The rise of the call center industry in Bacolod has had stunning effects. It has enabled for the first time the emergence of a true middle class. Shiny new gated communities line the highway outside town. Several new shopping malls have appeared, with many of the same brands and stores we are familiar with in the U.S. Owning a car has become the new norm for many families, and a variety of relatively expensive fast-food chains are thriving. There's even a new Starbucks in town that everyone is proud of, a mark of bourgeoisie excess unthinkable just a few years ago.
The very same jobs that we deplore in the U.S. as being stressful and unrewarding, that are characterized by high turnover and low employee satisfaction, for Filipinos represent a gateway to a comfortable middle class life. Just another example of the flattening world we live in.
These changes are representative of a broader shift taking place in the Philippines, changes that have led to it being called the New Asian Tiger. This is after jumping 10 places in the 2013 Index of World Economic Freedom, to 97th place, and 17th in the Asia-Pacific region. The IMF has reported that the country's economy grew by 6.5% in 2012, handily beating its forecast of 4.8% and putting to shame the flatlining economies of the developed world.

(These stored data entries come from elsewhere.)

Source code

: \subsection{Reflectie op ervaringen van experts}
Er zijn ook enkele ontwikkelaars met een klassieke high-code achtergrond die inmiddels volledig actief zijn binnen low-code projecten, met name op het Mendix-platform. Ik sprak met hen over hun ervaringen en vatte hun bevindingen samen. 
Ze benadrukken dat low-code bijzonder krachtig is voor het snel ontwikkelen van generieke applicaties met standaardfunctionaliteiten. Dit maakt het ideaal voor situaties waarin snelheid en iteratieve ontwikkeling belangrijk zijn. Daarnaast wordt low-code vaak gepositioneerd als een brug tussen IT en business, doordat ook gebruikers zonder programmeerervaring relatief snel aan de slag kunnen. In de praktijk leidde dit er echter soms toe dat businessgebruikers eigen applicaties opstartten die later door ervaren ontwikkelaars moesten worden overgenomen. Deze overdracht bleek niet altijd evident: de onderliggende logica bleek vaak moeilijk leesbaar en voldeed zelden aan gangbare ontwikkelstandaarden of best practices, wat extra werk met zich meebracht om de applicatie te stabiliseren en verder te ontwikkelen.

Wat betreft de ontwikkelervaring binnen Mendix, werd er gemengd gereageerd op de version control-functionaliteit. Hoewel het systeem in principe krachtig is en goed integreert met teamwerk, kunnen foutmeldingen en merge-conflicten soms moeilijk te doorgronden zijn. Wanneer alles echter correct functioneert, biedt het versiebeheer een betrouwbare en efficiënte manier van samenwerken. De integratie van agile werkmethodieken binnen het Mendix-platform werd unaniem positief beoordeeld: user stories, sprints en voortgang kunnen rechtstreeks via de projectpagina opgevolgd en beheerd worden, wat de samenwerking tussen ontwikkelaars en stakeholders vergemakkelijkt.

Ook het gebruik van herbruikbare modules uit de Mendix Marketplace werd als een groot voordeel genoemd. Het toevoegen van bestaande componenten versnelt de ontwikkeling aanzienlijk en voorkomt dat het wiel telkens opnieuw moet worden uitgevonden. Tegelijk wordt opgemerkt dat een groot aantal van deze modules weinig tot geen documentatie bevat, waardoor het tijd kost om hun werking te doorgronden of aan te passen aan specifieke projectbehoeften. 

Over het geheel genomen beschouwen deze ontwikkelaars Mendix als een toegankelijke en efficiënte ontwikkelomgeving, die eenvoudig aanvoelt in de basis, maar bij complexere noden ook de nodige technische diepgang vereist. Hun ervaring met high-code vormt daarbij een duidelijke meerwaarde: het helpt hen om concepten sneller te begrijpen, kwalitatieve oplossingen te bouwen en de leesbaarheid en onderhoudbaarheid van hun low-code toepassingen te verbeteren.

Most impressively, the Filipino stock market grew by 33% in 2012, the second-fastest growing market in the world, and opened 2013 at record highs and no sign of slowing.
Manila, the capital, is booming. On a recent trip to visit family, I stayed at a hotel in Makati, the business district of the city. Huge malls filled with high-end brands and luxury cars everywhere gave me the impression of a business class on the rise, and a sea of skyscrapers under construction provided evidence of massive Chinese investment. Even Paris Hilton and Donald Trump are opening new resorts there, a sure sign that you're already late to the party.
The new global economy taking shape is one where technology is leveling the playing field for people that have long been outside the mainstream of international business. If the companies of today want to maintain their position, they will need to become highly skilled in using some of these same digital technologies to their own advantage, or risk being left behind by ambitious, dynamic young companies from every corner of the globe.